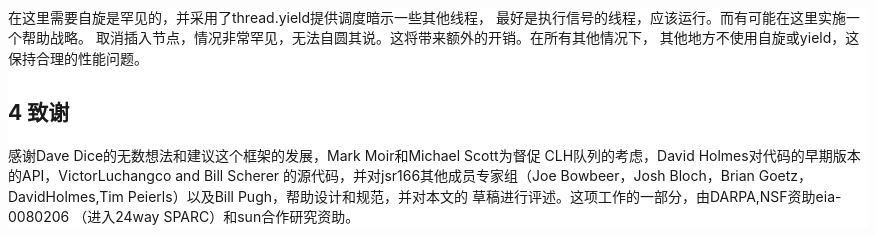 在这里需要自旋是罕见的，并采用了thread.yield提供调度暗示一些其他线程，
最好是执行信号的线程，应该运行。而有可能在这里实施一个帮助战略。
取消插入节点，情况非常罕见，无法自圆其说。这将带来额外的开销。在所有其他情况下，
其他地方不使用自旋或yield，这保持合理的性能问题。
## 4 致谢
感谢Dave Dice的无数想法和建议这个框架的发展，Mark Moir和Michael Scott为督促
CLH队列的考虑，David Holmes对代码的早期版本的API，VictorLuchangco and Bill Scherer
的源代码，并对jsr166其他成员专家组（Joe Bowbeer，Josh Bloch，Brian Goetz，
DavidHolmes,Tim Peierls）以及Bill Pugh，帮助设计和规范，并对本文的
草稿进行评述。这项工作的一部分，由DARPA,NSF资助eia-0080206
（进入24way SPARC）和sun合作研究资助。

————————

Find "最好是执行信号的线程，应该运行。而有可能在这里实施一个帮助战略。" in the data above, then repeat that line and all lines after it exactly, ending with the final line.

• _Result of this exercise_
最好是执行信号的线程，应该运行。而有可能在这里实施一个帮助战略。
取消插入节点，情况非常罕见，无法自圆其说。这将带来额外的开销。在所有其他情况下，
其他地方不使用自旋或yield，这保持合理的性能问题。
## 4 致谢
感谢Dave Dice的无数想法和建议这个框架的发展，Mark Moir和Michael Scott为督促
CLH队列的考虑，David Holmes对代码的早期版本的API，VictorLuchangco and Bill Scherer
的源代码，并对jsr166其他成员专家组（Joe Bowbeer，Josh Bloch，Brian Goetz，
DavidHolmes,Tim Peierls）以及Bill Pugh，帮助设计和规范，并对本文的
草稿进行评述。这项工作的一部分，由DARPA,NSF资助eia-0080206
（进入24way SPARC）和sun合作研究资助。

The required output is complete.